*** Exercise input ***

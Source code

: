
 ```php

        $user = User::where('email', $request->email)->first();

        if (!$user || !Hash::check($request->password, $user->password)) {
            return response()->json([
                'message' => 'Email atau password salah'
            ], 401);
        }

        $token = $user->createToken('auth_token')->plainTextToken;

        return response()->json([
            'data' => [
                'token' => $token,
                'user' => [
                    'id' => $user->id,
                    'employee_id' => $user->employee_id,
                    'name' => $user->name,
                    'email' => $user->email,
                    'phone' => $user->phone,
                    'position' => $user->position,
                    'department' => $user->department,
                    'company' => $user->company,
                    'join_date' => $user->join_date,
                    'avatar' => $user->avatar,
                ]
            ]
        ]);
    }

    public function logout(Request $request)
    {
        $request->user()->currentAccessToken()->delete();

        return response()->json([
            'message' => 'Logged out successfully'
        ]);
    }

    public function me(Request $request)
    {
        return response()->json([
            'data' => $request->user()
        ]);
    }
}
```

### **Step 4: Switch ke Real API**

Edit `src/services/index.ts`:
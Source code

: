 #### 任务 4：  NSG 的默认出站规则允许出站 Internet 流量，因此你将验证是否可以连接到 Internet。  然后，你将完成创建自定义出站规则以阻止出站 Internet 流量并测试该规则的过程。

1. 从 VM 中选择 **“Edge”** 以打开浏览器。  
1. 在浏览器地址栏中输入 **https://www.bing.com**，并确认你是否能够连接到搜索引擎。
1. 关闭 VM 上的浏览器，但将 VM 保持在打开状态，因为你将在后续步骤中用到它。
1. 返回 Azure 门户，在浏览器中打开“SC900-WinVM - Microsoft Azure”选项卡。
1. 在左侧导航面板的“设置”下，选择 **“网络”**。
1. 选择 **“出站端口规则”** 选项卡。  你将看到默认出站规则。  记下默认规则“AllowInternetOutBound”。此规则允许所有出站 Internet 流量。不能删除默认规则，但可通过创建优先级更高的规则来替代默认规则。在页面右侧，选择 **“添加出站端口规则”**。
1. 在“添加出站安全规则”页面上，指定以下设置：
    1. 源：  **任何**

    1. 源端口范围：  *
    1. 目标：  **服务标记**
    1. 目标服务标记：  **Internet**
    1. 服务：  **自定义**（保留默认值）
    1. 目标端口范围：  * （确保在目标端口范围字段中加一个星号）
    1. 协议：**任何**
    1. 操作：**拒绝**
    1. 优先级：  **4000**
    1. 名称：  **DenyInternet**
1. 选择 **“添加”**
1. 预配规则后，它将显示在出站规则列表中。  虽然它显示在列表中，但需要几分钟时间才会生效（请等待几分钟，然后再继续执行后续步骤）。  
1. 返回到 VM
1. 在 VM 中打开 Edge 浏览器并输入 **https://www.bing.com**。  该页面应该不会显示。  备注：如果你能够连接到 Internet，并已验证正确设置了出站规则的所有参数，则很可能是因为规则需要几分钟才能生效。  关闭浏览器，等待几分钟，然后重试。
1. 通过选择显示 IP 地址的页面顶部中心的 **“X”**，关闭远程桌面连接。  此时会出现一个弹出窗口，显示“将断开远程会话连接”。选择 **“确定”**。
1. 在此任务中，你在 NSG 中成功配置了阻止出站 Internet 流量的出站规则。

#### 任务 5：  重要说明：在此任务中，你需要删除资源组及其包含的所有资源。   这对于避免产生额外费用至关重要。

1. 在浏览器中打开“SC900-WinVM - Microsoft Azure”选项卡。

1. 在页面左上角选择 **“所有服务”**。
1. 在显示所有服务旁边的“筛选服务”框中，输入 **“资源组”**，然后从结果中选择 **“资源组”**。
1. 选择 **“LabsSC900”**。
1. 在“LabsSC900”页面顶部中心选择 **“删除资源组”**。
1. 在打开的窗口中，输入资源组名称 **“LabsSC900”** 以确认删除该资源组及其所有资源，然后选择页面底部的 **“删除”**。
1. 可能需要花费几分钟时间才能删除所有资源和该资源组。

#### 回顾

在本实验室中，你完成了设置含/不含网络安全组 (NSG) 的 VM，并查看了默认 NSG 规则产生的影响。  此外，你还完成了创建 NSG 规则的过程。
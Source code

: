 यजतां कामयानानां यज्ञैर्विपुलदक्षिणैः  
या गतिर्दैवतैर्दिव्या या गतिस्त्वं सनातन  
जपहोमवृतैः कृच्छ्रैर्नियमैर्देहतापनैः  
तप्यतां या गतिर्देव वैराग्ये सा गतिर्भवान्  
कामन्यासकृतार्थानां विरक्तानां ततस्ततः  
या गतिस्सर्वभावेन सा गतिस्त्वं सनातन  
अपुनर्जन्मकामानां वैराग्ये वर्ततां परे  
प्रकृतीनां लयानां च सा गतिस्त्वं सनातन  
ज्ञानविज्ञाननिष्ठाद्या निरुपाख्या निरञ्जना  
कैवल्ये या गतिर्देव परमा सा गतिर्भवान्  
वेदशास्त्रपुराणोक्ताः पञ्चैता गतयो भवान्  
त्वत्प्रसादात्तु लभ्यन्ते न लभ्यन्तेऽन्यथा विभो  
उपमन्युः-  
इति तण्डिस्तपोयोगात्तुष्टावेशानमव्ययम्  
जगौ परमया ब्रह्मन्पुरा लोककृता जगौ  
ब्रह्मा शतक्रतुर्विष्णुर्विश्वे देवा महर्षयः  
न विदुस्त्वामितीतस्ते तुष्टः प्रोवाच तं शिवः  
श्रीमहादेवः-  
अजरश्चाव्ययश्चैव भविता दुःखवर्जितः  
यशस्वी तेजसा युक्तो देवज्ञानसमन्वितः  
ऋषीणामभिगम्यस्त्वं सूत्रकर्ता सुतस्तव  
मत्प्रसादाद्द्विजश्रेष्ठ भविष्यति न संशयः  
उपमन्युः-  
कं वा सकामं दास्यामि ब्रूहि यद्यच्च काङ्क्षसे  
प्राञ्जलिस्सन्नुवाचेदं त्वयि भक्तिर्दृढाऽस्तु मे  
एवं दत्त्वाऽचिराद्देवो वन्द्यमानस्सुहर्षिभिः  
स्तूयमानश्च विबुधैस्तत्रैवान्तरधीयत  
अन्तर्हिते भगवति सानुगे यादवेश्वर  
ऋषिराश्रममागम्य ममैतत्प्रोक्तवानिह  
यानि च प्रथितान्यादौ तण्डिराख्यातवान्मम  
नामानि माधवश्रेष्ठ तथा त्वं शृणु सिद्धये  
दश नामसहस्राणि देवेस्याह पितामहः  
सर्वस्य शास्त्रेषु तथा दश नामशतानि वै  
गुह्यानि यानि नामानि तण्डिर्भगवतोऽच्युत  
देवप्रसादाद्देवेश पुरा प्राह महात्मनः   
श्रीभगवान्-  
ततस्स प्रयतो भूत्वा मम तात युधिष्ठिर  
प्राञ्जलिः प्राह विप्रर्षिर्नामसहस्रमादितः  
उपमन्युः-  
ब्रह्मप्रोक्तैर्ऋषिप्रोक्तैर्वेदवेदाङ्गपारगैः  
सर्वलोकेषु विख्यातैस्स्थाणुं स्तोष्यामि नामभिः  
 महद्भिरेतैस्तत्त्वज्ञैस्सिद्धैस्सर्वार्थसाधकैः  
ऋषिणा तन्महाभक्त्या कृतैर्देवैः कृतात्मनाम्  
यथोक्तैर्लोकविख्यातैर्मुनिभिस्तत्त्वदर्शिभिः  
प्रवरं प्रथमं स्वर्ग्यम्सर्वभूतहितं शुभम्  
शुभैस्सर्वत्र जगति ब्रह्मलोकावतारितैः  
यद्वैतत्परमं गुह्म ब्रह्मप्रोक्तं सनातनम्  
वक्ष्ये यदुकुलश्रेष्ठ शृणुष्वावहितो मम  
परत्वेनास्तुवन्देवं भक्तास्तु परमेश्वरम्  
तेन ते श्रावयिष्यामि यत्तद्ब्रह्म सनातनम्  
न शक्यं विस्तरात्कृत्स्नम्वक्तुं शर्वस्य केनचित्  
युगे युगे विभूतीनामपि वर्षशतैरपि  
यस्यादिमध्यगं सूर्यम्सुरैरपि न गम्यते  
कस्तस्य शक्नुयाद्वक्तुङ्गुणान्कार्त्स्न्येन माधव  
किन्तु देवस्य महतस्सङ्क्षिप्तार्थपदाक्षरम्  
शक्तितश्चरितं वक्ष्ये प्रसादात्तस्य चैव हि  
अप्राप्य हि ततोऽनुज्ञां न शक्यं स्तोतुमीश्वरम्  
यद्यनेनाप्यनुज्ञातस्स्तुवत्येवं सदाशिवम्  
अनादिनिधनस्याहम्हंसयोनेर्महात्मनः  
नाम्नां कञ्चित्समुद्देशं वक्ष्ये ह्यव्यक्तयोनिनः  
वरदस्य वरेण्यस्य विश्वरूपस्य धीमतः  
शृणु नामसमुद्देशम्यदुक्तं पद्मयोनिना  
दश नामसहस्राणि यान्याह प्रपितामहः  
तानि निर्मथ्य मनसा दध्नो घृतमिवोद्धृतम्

***

▶ [Problem details]:
Copy out exactly the lines that run from the one holding "तेन ते श्रावयिष्यामि यत्तद्ब्रह्म सनातनम्" through the end of the data above.

▶ [Reply]:
तेन ते श्रावयिष्यामि यत्तद्ब्रह्म सनातनम्  
न शक्यं विस्तरात्कृत्स्नम्वक्तुं शर्वस्य केनचित्  
युगे युगे विभूतीनामपि वर्षशतैरपि  
यस्यादिमध्यगं सूर्यम्सुरैरपि न गम्यते  
कस्तस्य शक्नुयाद्वक्तुङ्गुणान्कार्त्स्न्येन माधव  
किन्तु देवस्य महतस्सङ्क्षिप्तार्थपदाक्षरम्  
शक्तितश्चरितं वक्ष्ये प्रसादात्तस्य चैव हि  
अप्राप्य हि ततोऽनुज्ञां न शक्यं स्तोतुमीश्वरम्  
यद्यनेनाप्यनुज्ञातस्स्तुवत्येवं सदाशिवम्  
अनादिनिधनस्याहम्हंसयोनेर्महात्मनः  
नाम्नां कञ्चित्समुद्देशं वक्ष्ये ह्यव्यक्तयोनिनः  
वरदस्य वरेण्यस्य विश्वरूपस्य धीमतः  
शृणु नामसमुद्देशम्यदुक्तं पद्मयोनिना  
दश नामसहस्राणि यान्याह प्रपितामहः  
तानि निर्मथ्य मनसा दध्नो घृतमिवोद्धृतम्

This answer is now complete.